While the JDL seemed to promise to protect these weak and elderly Jews from the presumed threat of young, black toughs, its highly publicized actions, often violent, heightened tension in the city during the great school strike of 1968-1969. In one of the periodic attempts to improve school performance, small, local boards were created to control neighborhood schools. In some black districts these boards reassigned teachers and principals, sometimes in violation of established procedures. The teachers union, with a large Jewish membership, responded with a strike and demonstrations. The JDL was the self-protector of union members and attracted some followers from that group.

Anti-Soviet Demonstrations

By 1969 and 1972 Kahane, whose charismatic personality and lust for publicity made him the central figure of the JDL, turned his attention to international politics when he focused on the plight of Jews who were being denied permission to leave the Soviet Union. The JDL demonstrated at Soviet agencies in New York City, occupying offices, harassing Soviet officials, and exploding bombs which damaged Soviet property. These highly publicized anti-Soviet actions attracted the attention of politicians in Washington as well as New York. The plight of Soviet Jews became an American political issue and a cause for tension between the United States and the Soviet Union.

Further Militant Actions

In 1971 Kahane was arrested and pleaded guilty in federal court for conspiring to manufacture firebombs. He was given a sentence of four years probation and was prohibited from having any firearms or contact with people or groups with arms. That year Kahane left the United States for Israel, where he established a branch of the JDL, His penchant for violence and publicity continued. He was tried three times in Israel for his agitation against Arabs but did not serve a prison sentence. In 1975 his probation in the United States was revoked, and he served a year for violation of the terms of his probation as he continued his campaign of violence against Communists and Arabs.

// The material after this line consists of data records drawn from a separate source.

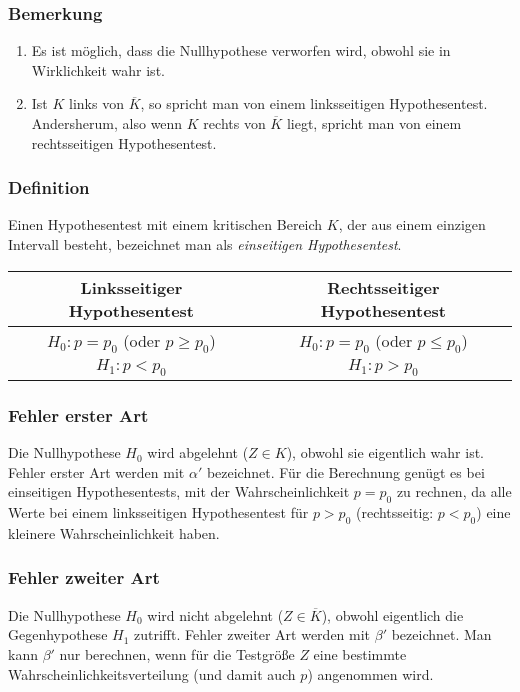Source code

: \documentclass[a4paper,12pt]{article}
\begin{document}
\subsubsection{Bemerkung}
\begin{enumerate}[(1)]
\item Es ist möglich, dass die Nullhypothese verworfen wird, obwohl sie in Wirklichkeit wahr ist.
\item Ist $K$ links von $\overline{K}$, so spricht man von einem linksseitigen Hypothesentest. Andersherum, also wenn $K$ rechts von $\overline{K}$ liegt, spricht man von einem rechtsseitigen Hypothesentest.
\end{enumerate}

\subsubsection{Definition}
Einen Hypothesentest mit einem kritischen Bereich $K$, der aus einem einzigen Intervall besteht, bezeichnet man als \emph{einseitigen Hypothesentest}.
\par
\begin{center}

\begin{tabular}{ |c|c| }
\hline
Linksseitiger Hypothesentest & Rechtsseitiger Hypothesentest \\
\hline
$H_0:p=p_0$ (oder $p\geq p_0$) & $H_0:p=p_0$ (oder $p\leq p_0$) \\
$H_1: p<p_0$ & $H_1: p>p_0$ \\
\hline
\end{tabular}
\end{center}
\subsubsection{Fehler erster Art}
Die Nullhypothese $H_0$ wird abgelehnt ($Z \in K$), obwohl sie eigentlich wahr ist. Fehler erster Art werden mit $\alpha'$ bezeichnet. Für die Berechnung genügt es bei einseitigen Hypothesentests, mit der Wahrscheinlichkeit $p=p_0$ zu rechnen, da alle Werte bei einem linksseitigen Hypothesentest für $p>p_0$ (rechtsseitig: $p<p_0$) eine kleinere Wahrscheinlichkeit haben.
\subsubsection{Fehler zweiter Art}
Die Nullhypothese $H_0$ wird nicht abgelehnt ($Z \in \overline{K}$), obwohl eigentlich die Gegenhypothese $H_1$ zutrifft. Fehler zweiter Art werden mit $\beta'$ bezeichnet. Man kann $\beta'$ nur berechnen, wenn für die Testgröße $Z$ eine bestimmte Wahrscheinlichkeitsverteilung (und damit auch $p$) angenommen wird. 
\end{document}
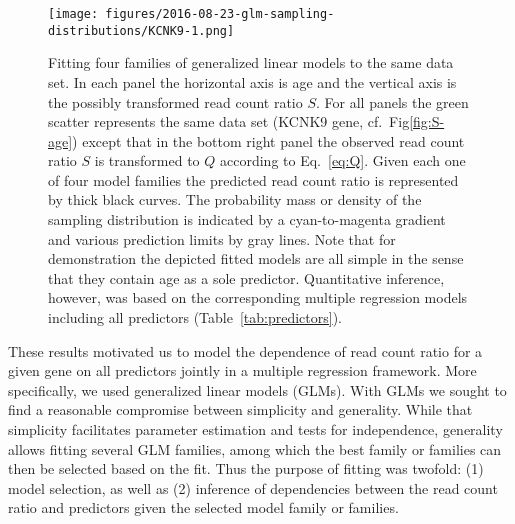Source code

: \documentclass[12pt,letterpaper]{article}
\begin{document}
\begin{figure}
\begin{center}
\texttt{[image: figures/2016-08-23-glm-sampling-distributions/KCNK9-1.png]}
\end{center}
\caption{Fitting four families of generalized linear models to the same data
set.  In each panel the horizontal axis is age and the vertical axis is the
possibly transformed read count ratio \(S\).  For all panels the green scatter
represents the same data set (KCNK9 gene, cf.~Fig\ref{fig:S-age})
except that in the bottom right panel the observed read count ratio \(S\) is
transformed to \(Q\) according to Eq.~\ref{eq:Q}.  Given each one of four model
families the predicted read count ratio is represented by thick black curves.
The probability mass or density of the sampling distribution is indicated by a
cyan-to-magenta gradient and various prediction limits by gray lines.  Note
that for demonstration the depicted fitted models are all simple in the sense
that they contain age as a sole predictor.  Quantitative inference, however,
was based on the corresponding multiple regression models including all
predictors (Table~\ref{tab:predictors}).
  }
\label{fig:predicted-curves}
\end{figure}

These results motivated us to model the dependence of read count ratio for a
given gene on all predictors jointly in a multiple regression framework.  More
specifically, we used generalized linear models (GLMs).  With GLMs we sought
to find a reasonable compromise between simplicity and generality.  While that
simplicity facilitates parameter estimation and tests for independence,
generality allows fitting several GLM families, among which the best family or
families can then be selected based on the fit.  Thus the purpose of fitting
was twofold: (1) model selection, as well as (2) inference of dependencies
between the read count ratio and predictors given the selected model family or
families.
\end{document}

Campaign for Israeli Parliament

Observers, whether friends or critics, had trouble deciphering Kahane's intentions from the contradictions of his remarks and actions in these early years in Israel. Instead of joining either the conservative party of Menachem Begin or one of the religious parties, Kahane organized his own political party, Kach

Theories

In The Jewish Idea (1974) he articulated his beliefs that the Arab presence polluted the essence and spirit of Judaism and that their expulsion was necessary for the redemption of the Jewish people. He asserted that the history of the Jews revealed the working of a divine pledge through time which would culminate with the return of the Messiah. This would mean the annexation of the Occupied Territories, which he called Judea and Samaria, and the construction of a new temple on the site of King David's original structure.

Increasing Controversy

As Kahane's racism became more strident, he continued to offend the governments of both Israel and the United States. Israel for a time held up his passport, keeping him from his periodic trips to the United States, and the U.S. later attempted to revoke his passport when he was finally elected to the Knesset. He also had difficulty with the American leadership of the JDL, who became concerned with new revelations of Kahane's womanizing. They believed publicity about such affairs would demolish an organization which had carefully preached morality and ethics. In spite of his opposition, Kahane managed to maintain his control of the JDL and Kach

Source:

Robert I. Friedman, The False Prophet: Rabbi Meir Kahane, From FBI Informant to Knesset Member (Brooklyn: Lawrence Hill, 1990).